By Michael Carney
On August 8, 2012
Yesterday, upstart teen- and tween-focused YouTube channelAwesomenessTV announced its $3.5 million in Series A financing with little fanfare. I was able to catch up with the channel’s founder and its lead investor to learn the real story of how this young network is actually poised to be the next Nickelodeon.
Although launching to the public only six weeks ago, AwesomenessTV is a project two years in the making which was galvanized by a $5 million grant through YouTube’s original content initiative. Founded by former Nickelodeon and WB producer/director Brian Robbins, the nascent video network has accumulated more than 12 million views and is approaching 90,000 subscribers in just a few weeks. Robbins is targeting a quarter million subscribers by year’s end and half million within 12 months — at that point it will equivalent in scale to many cable networks.
According to lead investor and board member Mark Terbeek of MK capital — whom I’ve heard many in the industry refer to as the “online video tzar” — the target audience is already on YouTube, meaning there’s no need to change their behavior. The demographic that grew up consuming content online and via mobile has, however, been in search of a source for professionally produced Web content that resonates with them. To date, they’ve been largely confined to user generated and other one-off content.
Terbeek should know given his investments in Machinima, Movieclips, and several other online video juggernauts. Robbins is equally familiar with this audience and is fully capable of delivering well-received content, based on his track record of success producing “Smallville” and “One Tree Hill.”
The tween video network plans to deliver a combination of music, sketch comedy, reality TV, and scripted dramas in three to ten minute formats. Initial offerings include daily talk show “IMO,” aka “The View” for teen girls. Additionally, the aptly-named style makeover show “Make Me Over” will be a big driver audience engagement by rewarding one viewer per week with a total makeover. Other early pilots have included docu-series following musicians Mindless Behavior and Greyson Chance, as well as sports highlight show “That Was Awesome” featuring Blake Griffin.
“This audience is slippery — what they like changes every minute,” says Robbins. “[Given our low production costs and short formats], we have the flexibility to make quick decisions and act on them. We will produce a lot stuff. If we’re right, it’s great. If we’re wrong, it’s not a big deal.” He went on to explain that in the case of TV, networks put all their eggs into a few pilots and then even fewer number of shows. It’s much more expensive and there’s far less room for error.
One of the big bets Robbins is making is on a scripted drama titled “The Runaways,” which will debut the first of a six episode season on Labor Day weekend. The show is expected to be in the vein of Robins’ previous WB hits and will have characters and storylines which teenaged viewers can invest in long term.
Should the show catch on — and there’s no reason to believe it wouldn’t, given the source — AwesomenessTV will likely explore opportunities to license the content outside YouTube. Netflix and Hulu are natural candidates, but further development into a traditional TV show or movie are equally possible according to both Robbins and Terbeek. The key to the startup network’s monetization strategy is that it owns all of its own content, giving it an unusual degree of flexibility and a variety of options when compared to traditional networks.
AwesomenessTV is one of 100 premium content channels that initially received investment through the $150 million YouTube initiative (the company has since announced a second round of $200 million in available financing). The grants are technically non-recourse, meaning that YouTube owns none of the company and there are no assets or collateral put up against the loan. The money is only repaid if the content succeeds.

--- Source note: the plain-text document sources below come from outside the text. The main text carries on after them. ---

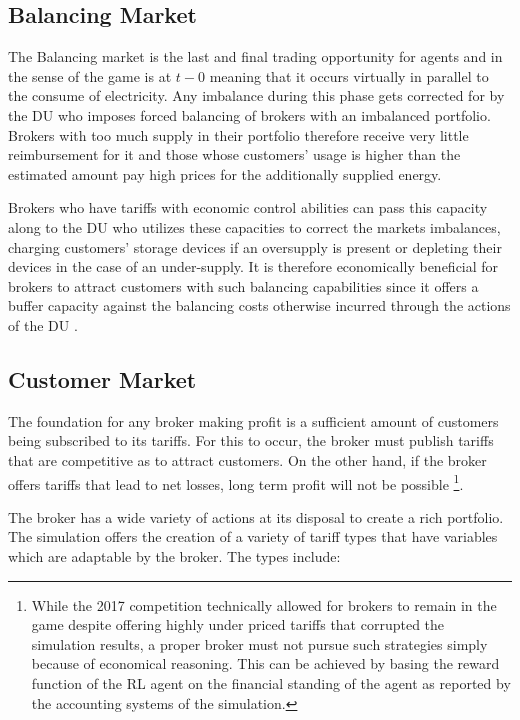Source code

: \subsection{Balancing Market}
The Balancing market is the last and final trading opportunity for agents and in the sense of the game is at $t-0$ meaning that it occurs virtually in parallel to the consume of electricity. Any imbalance during this phase gets corrected for by the \ac{DU} who imposes forced balancing of brokers with an imbalanced portfolio. Brokers with too much supply in their portfolio therefore receive very little reimbursement for it and those whose customers' usage is higher than the estimated amount pay high prices for the additionally supplied energy. 

Brokers who have tariffs with economic control abilities can pass this capacity along to the \ac{DU} who utilizes these capacities to correct the markets imbalances, charging customers' storage devices if an oversupply is present or depleting their devices in the case of an under-supply. It is therefore economically beneficial for brokers to attract customers with such balancing capabilities since it offers a buffer capacity against the balancing costs otherwise incurred through the actions of the \ac{DU} \cite[p.5]{ketter2018powertac} .  





\subsection{Customer Market}

The foundation for any broker making profit is a sufficient amount of customers being subscribed to its tariffs. For this to occur, the broker must publish tariffs that are competitive as to attract customers. On the other hand, if the broker offers tariffs that lead to net losses, long term profit will not be possible
\footnote{While the 2017 competition technically allowed for brokers to remain in the game despite offering highly under priced tariffs that corrupted the simulation results, a proper broker must not pursue such strategies simply because of economical reasoning. %
This can be achieved by basing the reward function of the \ac{RL} agent on the financial standing of the agent as reported by the accounting systems of the simulation.}.

The broker has a wide variety of actions at its disposal to create a rich portfolio. The simulation offers the creation of a variety of tariff types that have variables which are adaptable by the broker. The types include:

Grant recipients agree to publish content created with the funds exclusively on YouTube for a certain period of time and the video network collects 100 percent of the ad revenue generated until the loan is repaid in full. After that, traditional YouTube ad revenue splits apply and YouTube owns nothing. In the case of AwesomenessTV, Terbeek predicts that given reasonable growth forecasts, the network could likely repay its grant in its first year to year and a half.
Among the other benefits of being a part of the YouTube initiative is increased marketing support — the video platform committed an additional $150 million to marketing the premium content produced. AwesomenessTV is about to be the recipient of some of this love via a large promotional campaign created by award-winning ad agency Goodby Silverstein.
Beyond its already powerful relationships with YouTube and MK Capital, AwesomenessTV is well positioned with a number of other friends in high places. The recent financing round consisted of minority investments from Greycroft Venture Partners, New World Ventures, former YouTube VP and global head of content and operations Dean Gilbert, United Talent Agency co-founder and CEO Jeremy Zimmer, Machinima chairman and CEO Allen DeBevoise, former LowerMyBills founder and president Matt Coffin, and MediaLink CEO Michael Kassan.
The tween-centric YouTube network is launching at a time when network TV incumbent Nickelodeon is at its most precarious point in recent memory. The channel has seen ratings and viewership decline sharply since last fall amid a dearth of new programming, something its parent company Viacom is investing heavily to change. With the audience fleeing, so have been advertisers. AwesomenessTV has been a popular landing spot for both.